Мережковский просто оказался ранним культурным индивидуалистом, преждевременным европейским себялюбцем в исторической среде, враждебной такому типу, ибо все еще дышало здесь коллективными чувствами и настроениями. В борьбе за свое самосохранение Мережковский отгородился от всех и строил себе свой личный храм, изнутри себя. Я и культура, я и вечность -- вот его центральная, его единственная тема. Среди русских интеллигентных мистиков, в большинстве своем новейшей формации, Мережковский стоит особняком, как мистик коренной. Струве, Бердяев, Булгаков и другие из материалистов становились полумистиками и мистиками, в меру того как слева направо передвигались их политические симпатии. А Мережковский справа налево передвигал свои политические симпатии в борьбе за сохранение своего мистицизма. От освящения самодержавия он пришел к христианско-анархическому идеалу теократического вневластия -- не потому, что искал правды человеческих отношений, а исключительно под влиянием потребностей личного своего самоутверждения, но всестороннего, так, чтобы уж совершенно себя обставить и "здесь" и "там", чтобы ни о чем уж больше не беспокоиться. Революционная эпоха произвела трещину в его индивидуалистической скорлупе и показала, что есть на свете не только "я" и культура, но и третий фактор: масса, -- и Мережковский допустил массу в свои внутренние покои, впрочем, лишь чуть дальше порога, да и не реальную народную массу, а для своего обихода им самим выдуманную, "самую апокалиптическую в мире". Идеальная христианская общественность оказывается лишь перелицовкой апокалиптического тысячелетнего царства святых на земле и практически ни к чему не обязывает. "Почти невозможно найти даже первую реальную точку для теократического "действия", -- меланхолически жалуется сам Мережковский и, тем не менее, не подвергает своего земного идеала никакой ревизии, ибо для него дело идет, по существу, не о том, чтобы перевернуть этот неправедный мир, а о том, чтобы мистически истолковать его. Стоит ли тревожиться из-за невозможности общественного действия, раз "проблема дьявола" разрешена окончательно!

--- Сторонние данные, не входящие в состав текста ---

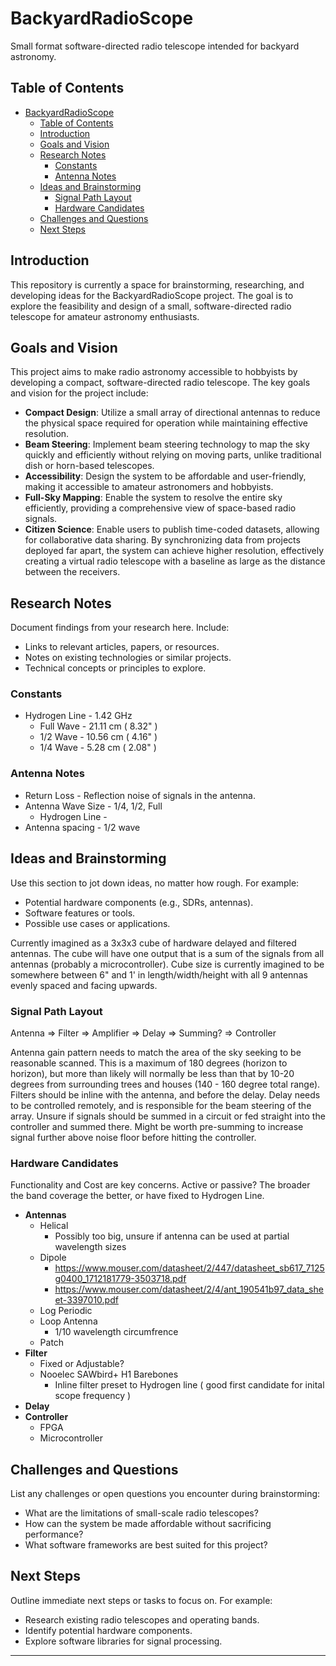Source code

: # BackyardRadioScope
Small format software-directed radio telescope intended for backyard astronomy.

## Table of Contents
- [BackyardRadioScope](#backyardradioscope)
  - [Table of Contents](#table-of-contents)
  - [Introduction](#introduction)
  - [Goals and Vision](#goals-and-vision)
  - [Research Notes](#research-notes)
    - [Constants](#constants)
    - [Antenna Notes](#antenna-notes)
  - [Ideas and Brainstorming](#ideas-and-brainstorming)
    - [Signal Path Layout](#signal-path-layout)
    - [Hardware Candidates](#hardware-candidates)
  - [Challenges and Questions](#challenges-and-questions)
  - [Next Steps](#next-steps)

## Introduction
This repository is currently a space for brainstorming, researching, and developing ideas for the BackyardRadioScope project. The goal is to explore the feasibility and design of a small, software-directed radio telescope for amateur astronomy enthusiasts.

## Goals and Vision
This project aims to make radio astronomy accessible to hobbyists by developing a compact, software-directed radio telescope. The key goals and vision for the project include:

- **Compact Design**: Utilize a small array of directional antennas to reduce the physical space required for operation while maintaining effective resolution.
- **Beam Steering**: Implement beam steering technology to map the sky quickly and efficiently without relying on moving parts, unlike traditional dish or horn-based telescopes.
- **Accessibility**: Design the system to be affordable and user-friendly, making it accessible to amateur astronomers and hobbyists.
- **Full-Sky Mapping**: Enable the system to resolve the entire sky efficiently, providing a comprehensive view of space-based radio signals.
- **Citizen Science**: Enable users to publish time-coded datasets, allowing for collaborative data sharing. By synchronizing data from projects deployed far apart, the system can achieve higher resolution, effectively creating a virtual radio telescope with a baseline as large as the distance between the receivers.

## Research Notes
Document findings from your research here. Include:
- Links to relevant articles, papers, or resources.
- Notes on existing technologies or similar projects.
- Technical concepts or principles to explore.

### Constants

- Hydrogen Line - 1.42 GHz
  - Full Wave - 21.11 cm ( 8.32" )
  -  1/2 Wave - 10.56 cm ( 4.16" )
  -  1/4 Wave -  5.28 cm ( 2.08" )

### Antenna Notes

- Return Loss - Reflection noise of signals in the antenna. 
- Antenna Wave Size - 1/4, 1/2, Full
  - Hydrogen Line - 
- Antenna spacing - 1/2 wave

## Ideas and Brainstorming
Use this section to jot down ideas, no matter how rough. For example:
- Potential hardware components (e.g., SDRs, antennas).
- Software features or tools.
- Possible use cases or applications.

Currently imagined as a 3x3x3 cube of hardware delayed and filtered antennas. The cube will have one output that is a sum of the signals from all antennas (probably a microcontroller). Cube size is currently imagined to be somewhere between 6" and 1' in length/width/height with all 9 antennas evenly spaced and facing upwards. 

### Signal Path Layout
Antenna => Filter => Amplifier => Delay => Summing? => Controller

Antenna gain pattern needs to match the area of the sky seeking to be reasonable scanned. This is a maximum of 180 degrees (horizon to horizon), but more than likely will normally be less than that by 10-20 degrees from surrounding trees and houses (140 - 160 degree total range). Filters should be inline with the antenna, and before the delay. Delay needs to be controlled remotely, and is responsible for the beam steering of the array. Unsure if signals should be summed in a circuit or fed straight into the controller and summed there. Might be worth pre-summing to increase signal further above noise floor before hitting the controller.

### Hardware Candidates
Functionality and Cost are key concerns. Active or passive? The broader the band coverage the better, or have fixed to Hydrogen Line.

- **Antennas**
  - Helical
    - Possibly too big, unsure if antenna can be used at partial wavelength sizes
  - Dipole
    - https://www.mouser.com/datasheet/2/447/datasheet_sb617_7125g0400_1712181779-3503718.pdf
    - https://www.mouser.com/datasheet/2/4/ant_190541b97_data_sheet-3397010.pdf
  - Log Periodic
  - Loop Antenna
    - 1/10 wavelength circumfrence
  - Patch
- **Filter**
  - Fixed or Adjustable?
  - Nooelec SAWbird+ H1 Barebones
    - Inline filter preset to Hydrogen line ( good first candidate for inital scope frequency )
- **Delay**
- **Controller**
  - FPGA
  - Microcontroller

## Challenges and Questions
List any challenges or open questions you encounter during brainstorming:
- What are the limitations of small-scale radio telescopes?
- How can the system be made affordable without sacrificing performance?
- What software frameworks are best suited for this project?

## Next Steps
Outline immediate next steps or tasks to focus on. For example:
- Research existing radio telescopes and operating bands.
- Identify potential hardware components.
- Explore software libraries for signal processing.

---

В противоположность Ивану Карамазову**, который бога-то еще соглашался принять, но мира, им созданного, с жертвами безвинными, с младенцами замученными, не принимал и почтительно, т.-е. в сущности дерзостно, возвращал свой билет, -- г. Мережковский мир готов принять всегда, -- и с Победоносцевым230, и с анархией -- только под одним условием: чтобы ему этот мир мистически посолили, дабы не загнил и не провонял.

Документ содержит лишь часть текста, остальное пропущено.